Task objective:
All lines below containing the string "platforms" are to be copied.

(Stored data entries)
=-=-=

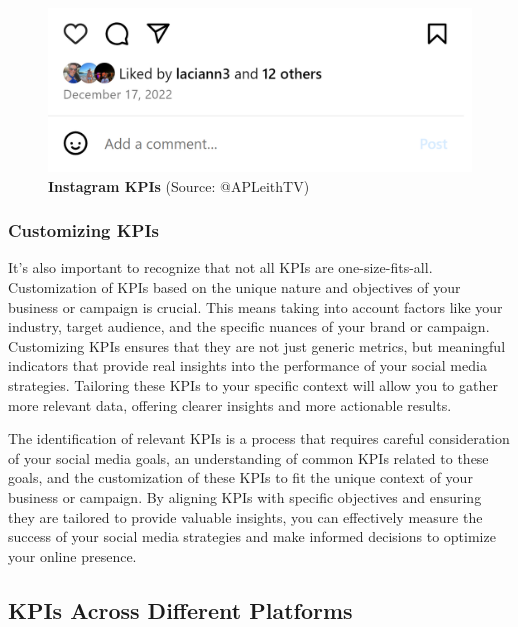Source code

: \documentclass[
]{book}
\begin{document}
\begin{figure}
\centering
\includegraphics[width=1\textwidth,height=\textheight]{images/instagram_kpi-01.PNG}
\caption{\textbf{Instagram KPIs} (Source: @APLeithTV)}
\end{figure}

\hypertarget{customizing-kpis}{%
\subsubsection*{Customizing KPIs}\label{customizing-kpis}}

It's also important to recognize that not all KPIs are one-size-fits-all. Customization of KPIs based on the unique nature and objectives of your business or campaign is crucial. This means taking into account factors like your industry, target audience, and the specific nuances of your brand or campaign. Customizing KPIs ensures that they are not just generic metrics, but meaningful indicators that provide real insights into the performance of your social media strategies. Tailoring these KPIs to your specific context will allow you to gather more relevant data, offering clearer insights and more actionable results.

The identification of relevant KPIs is a process that requires careful consideration of your social media goals, an understanding of common KPIs related to these goals, and the customization of these KPIs to fit the unique context of your business or campaign. By aligning KPIs with specific objectives and ensuring they are tailored to provide valuable insights, you can effectively measure the success of your social media strategies and make informed decisions to optimize your online presence.

\hypertarget{kpis-across-different-platforms}{%
\subsection*{KPIs Across Different Platforms}\label{kpis-across-different-platforms}}
\end{document}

=-=-=

Answer space:
\hypertarget{kpis-across-different-platforms}{%
\subsection*{KPIs Across Different Platforms}\label{kpis-across-different-platforms}}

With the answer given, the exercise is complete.